In my own therapy and in the six groups I have now been a part of over the last five years, both as participant and facilitator, most of the time is spent learning how to cope with the life we now live in a healthy fashion, learning how to take charge of our own lives, changing destructive behavior patterns, learning to set boundaries, recovering from addictions and compulsive behavior, learning how to live with our spouse, children, and friends, learning how to feel and express those feelings in a healthy, safe way instead of stuffing them or having them spill out everywhere, learning how to let go and move forward when our parents are no longer in our life, and learning how to deal with the day to day struggles that emotionally healthy people seem to do naturally. It took many years to get messed up inside, and it may take many years to undo all the damage and to heal.
But there is hope, and to answer the question, I would have to say we do get on with our life—in fact those of us in recovery are getting on with our lives everyday we hang in there. We may look pretty bad for a while, but so do people going through any other grieving process. The end result is worth it.
As Survivors come to the close of their recovery, they will be able to let you into their life in a closer, more intimate way. They’ll come to the place where they can let it go because they will have gone through the pain, felt the feelings (including anger and unforgiveness), and finally will be able to come to an acceptance of the events of their past.
With that acceptance will possibly be a sense of “wellness”—the realization that, “I am a better person because of what happened. I am more sensitive to other people’s pain, I can help others, I’m more creative,” etc.
Trust the Survivor in your life to know when it’s time. If done prematurely, a Survivor can still suffer after-effects and symptoms as before. The time will come when there will be no more haunting memories to sort through, no more re-victimization going on. Tools will be ingrained to help through the difficult times. There will be a good support system in place and an ability to utilize that support. There will be an awareness of distorted thinking and the skills to combat it. The Survivor will be ready to face life boldly and confidently because she or he has faced the ugly demons of the past and won. It will come.
You can help, too. Give the Survivor time and space. Don’t worry about the different stages you see her or him in. Survivors can get stuck at times or reach a plateau, but I haven’t seen them stay stuck as long as they continue their recovery work and have the needed support. Plateaus can be an important part of the process to give time for reflection or changing focus. Also, you might experience this time as a relief.
It helps to remember that you don’t have to fix the Survivor. That will only frustrate you both if you try. Just be there. Let the Survivor guide you in what is needed. It may be just listening, holding, or encouraging. You can facilitate in the healing process by sharing in the pain and rejoicing in the victories.

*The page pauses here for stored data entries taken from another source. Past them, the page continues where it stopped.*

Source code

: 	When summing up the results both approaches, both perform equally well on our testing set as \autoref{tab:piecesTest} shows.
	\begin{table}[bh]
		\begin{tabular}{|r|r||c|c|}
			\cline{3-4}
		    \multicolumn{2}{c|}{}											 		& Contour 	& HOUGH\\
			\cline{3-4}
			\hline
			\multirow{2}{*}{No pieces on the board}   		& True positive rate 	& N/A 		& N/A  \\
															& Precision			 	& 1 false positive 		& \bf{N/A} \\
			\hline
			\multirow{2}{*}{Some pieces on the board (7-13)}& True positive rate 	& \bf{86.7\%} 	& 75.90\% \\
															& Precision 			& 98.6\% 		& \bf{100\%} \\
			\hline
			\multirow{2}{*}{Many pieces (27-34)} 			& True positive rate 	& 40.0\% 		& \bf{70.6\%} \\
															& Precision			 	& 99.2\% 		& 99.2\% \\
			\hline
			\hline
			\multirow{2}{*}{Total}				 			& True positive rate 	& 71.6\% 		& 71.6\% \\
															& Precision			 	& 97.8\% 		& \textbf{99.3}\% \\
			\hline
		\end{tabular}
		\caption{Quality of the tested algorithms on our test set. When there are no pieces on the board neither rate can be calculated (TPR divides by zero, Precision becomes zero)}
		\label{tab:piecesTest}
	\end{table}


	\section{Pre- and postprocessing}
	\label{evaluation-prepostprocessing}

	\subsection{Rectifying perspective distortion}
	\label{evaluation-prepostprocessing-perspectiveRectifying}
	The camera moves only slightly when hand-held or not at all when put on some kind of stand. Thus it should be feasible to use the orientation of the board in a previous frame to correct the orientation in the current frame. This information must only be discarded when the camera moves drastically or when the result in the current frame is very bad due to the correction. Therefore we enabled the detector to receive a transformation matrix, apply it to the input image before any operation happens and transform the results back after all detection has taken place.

Finally, you can use this opportunity to get in touch with your own issues as well. As the Survivor lets you in on the pain, struggles, and the victories, it may bring up things for you. Grow along with your loved one. When the Survivor is no longer in crises, let her or him help you with your struggles. This will help keep balance in the relationship and will also help in the Survivor’s own healing.
Being a part of a Survivors life can be a rewarding opportunity as you watch and participate in the miracle of healing in a life that has been damaged by sexual abuse.